Data for processing Start Marker

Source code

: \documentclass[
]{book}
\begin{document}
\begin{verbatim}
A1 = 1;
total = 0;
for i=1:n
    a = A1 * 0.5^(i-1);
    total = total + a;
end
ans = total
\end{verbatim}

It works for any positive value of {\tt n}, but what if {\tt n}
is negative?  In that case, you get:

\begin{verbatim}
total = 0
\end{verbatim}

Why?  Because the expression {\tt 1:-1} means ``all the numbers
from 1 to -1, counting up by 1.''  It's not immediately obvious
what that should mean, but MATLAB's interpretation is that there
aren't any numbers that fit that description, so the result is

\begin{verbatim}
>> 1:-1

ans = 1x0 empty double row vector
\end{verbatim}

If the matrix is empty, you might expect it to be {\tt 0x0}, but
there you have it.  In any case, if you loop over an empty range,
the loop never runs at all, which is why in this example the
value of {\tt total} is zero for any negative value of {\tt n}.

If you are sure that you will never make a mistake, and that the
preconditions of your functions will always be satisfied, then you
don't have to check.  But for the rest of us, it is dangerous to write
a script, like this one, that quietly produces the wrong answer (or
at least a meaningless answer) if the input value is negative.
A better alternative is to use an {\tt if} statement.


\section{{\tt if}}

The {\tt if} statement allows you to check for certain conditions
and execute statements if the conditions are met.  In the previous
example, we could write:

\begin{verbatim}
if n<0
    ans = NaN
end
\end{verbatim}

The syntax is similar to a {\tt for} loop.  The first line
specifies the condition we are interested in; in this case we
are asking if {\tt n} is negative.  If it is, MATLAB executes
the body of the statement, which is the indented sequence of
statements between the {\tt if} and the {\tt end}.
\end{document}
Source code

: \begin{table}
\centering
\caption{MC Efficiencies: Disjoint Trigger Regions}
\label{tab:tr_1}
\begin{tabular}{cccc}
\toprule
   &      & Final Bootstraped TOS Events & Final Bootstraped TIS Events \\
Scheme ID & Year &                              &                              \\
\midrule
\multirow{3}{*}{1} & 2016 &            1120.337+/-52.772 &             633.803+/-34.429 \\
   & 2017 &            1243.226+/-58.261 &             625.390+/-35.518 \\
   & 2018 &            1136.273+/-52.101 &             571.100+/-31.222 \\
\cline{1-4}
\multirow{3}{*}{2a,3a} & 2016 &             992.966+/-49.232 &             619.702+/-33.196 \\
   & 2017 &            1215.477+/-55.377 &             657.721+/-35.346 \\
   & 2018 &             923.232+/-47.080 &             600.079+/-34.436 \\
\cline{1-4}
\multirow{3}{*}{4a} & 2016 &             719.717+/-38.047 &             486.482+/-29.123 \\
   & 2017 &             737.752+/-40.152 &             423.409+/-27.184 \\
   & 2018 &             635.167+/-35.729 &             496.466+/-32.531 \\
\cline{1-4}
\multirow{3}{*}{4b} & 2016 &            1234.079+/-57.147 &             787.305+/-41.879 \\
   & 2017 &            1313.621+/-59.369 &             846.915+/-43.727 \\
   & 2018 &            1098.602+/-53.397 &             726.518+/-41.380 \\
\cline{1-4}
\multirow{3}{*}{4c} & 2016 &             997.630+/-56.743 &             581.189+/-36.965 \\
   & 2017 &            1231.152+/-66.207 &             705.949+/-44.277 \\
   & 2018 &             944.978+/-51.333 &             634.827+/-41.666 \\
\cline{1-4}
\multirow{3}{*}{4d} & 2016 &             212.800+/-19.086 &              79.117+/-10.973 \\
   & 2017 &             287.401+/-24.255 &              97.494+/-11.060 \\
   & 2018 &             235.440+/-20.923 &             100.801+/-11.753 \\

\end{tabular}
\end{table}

Data for processing End Marker

» Task requirements: Each entry in the data must be copied exactly.

» Exercise answer:
Source code

: \documentclass[
]{book}
\begin{document}
\begin{verbatim}
A1 = 1;
total = 0;
for i=1:n
    a = A1 * 0.5^(i-1);
    total = total + a;
end
ans = total
\end{verbatim}

It works for any positive value of {\tt n}, but what if {\tt n}
is negative?  In that case, you get:

\begin{verbatim}
total = 0
\end{verbatim}

Why?  Because the expression {\tt 1:-1} means ``all the numbers
from 1 to -1, counting up by 1.''  It's not immediately obvious
what that should mean, but MATLAB's interpretation is that there
aren't any numbers that fit that description, so the result is

\begin{verbatim}
>> 1:-1

ans = 1x0 empty double row vector
\end{verbatim}

If the matrix is empty, you might expect it to be {\tt 0x0}, but
there you have it.  In any case, if you loop over an empty range,
the loop never runs at all, which is why in this example the
value of {\tt total} is zero for any negative value of {\tt n}.

If you are sure that you will never make a mistake, and that the
preconditions of your functions will always be satisfied, then you
don't have to check.  But for the rest of us, it is dangerous to write
a script, like this one, that quietly produces the wrong answer (or
at least a meaningless answer) if the input value is negative.
A better alternative is to use an {\tt if} statement.


\section{{\tt if}}

The {\tt if} statement allows you to check for certain conditions
and execute statements if the conditions are met.  In the previous
example, we could write:

\begin{verbatim}
if n<0
    ans = NaN
end
\end{verbatim}

The syntax is similar to a {\tt for} loop.  The first line
specifies the condition we are interested in; in this case we
are asking if {\tt n} is negative.  If it is, MATLAB executes
the body of the statement, which is the indented sequence of
statements between the {\tt if} and the {\tt end}.
\end{document}
Source code

: \begin{table}
\centering
\caption{MC Efficiencies: Disjoint Trigger Regions}
\label{tab:tr_1}
\begin{tabular}{cccc}
\toprule
   &      & Final Bootstraped TOS Events & Final Bootstraped TIS Events \\
Scheme ID & Year &                              &                              \\
\midrule
\multirow{3}{*}{1} & 2016 &            1120.337+/-52.772 &             633.803+/-34.429 \\
   & 2017 &            1243.226+/-58.261 &             625.390+/-35.518 \\
   & 2018 &            1136.273+/-52.101 &             571.100+/-31.222 \\
\cline{1-4}
\multirow{3}{*}{2a,3a} & 2016 &             992.966+/-49.232 &             619.702+/-33.196 \\
   & 2017 &            1215.477+/-55.377 &             657.721+/-35.346 \\
   & 2018 &             923.232+/-47.080 &             600.079+/-34.436 \\
\cline{1-4}
\multirow{3}{*}{4a} & 2016 &             719.717+/-38.047 &             486.482+/-29.123 \\
   & 2017 &             737.752+/-40.152 &             423.409+/-27.184 \\
   & 2018 &             635.167+/-35.729 &             496.466+/-32.531 \\
\cline{1-4}
\multirow{3}{*}{4b} & 2016 &            1234.079+/-57.147 &             787.305+/-41.879 \\
   & 2017 &            1313.621+/-59.369 &             846.915+/-43.727 \\
   & 2018 &            1098.602+/-53.397 &             726.518+/-41.380 \\
\cline{1-4}
\multirow{3}{*}{4c} & 2016 &             997.630+/-56.743 &             581.189+/-36.965 \\
   & 2017 &            1231.152+/-66.207 &             705.949+/-44.277 \\
   & 2018 &             944.978+/-51.333 &             634.827+/-41.666 \\
\cline{1-4}
\multirow{3}{*}{4d} & 2016 &             212.800+/-19.086 &              79.117+/-10.973 \\
   & 2017 &             287.401+/-24.255 &              97.494+/-11.060 \\
   & 2018 &             235.440+/-20.923 &             100.801+/-11.753 \\

\end{tabular}
\end{table}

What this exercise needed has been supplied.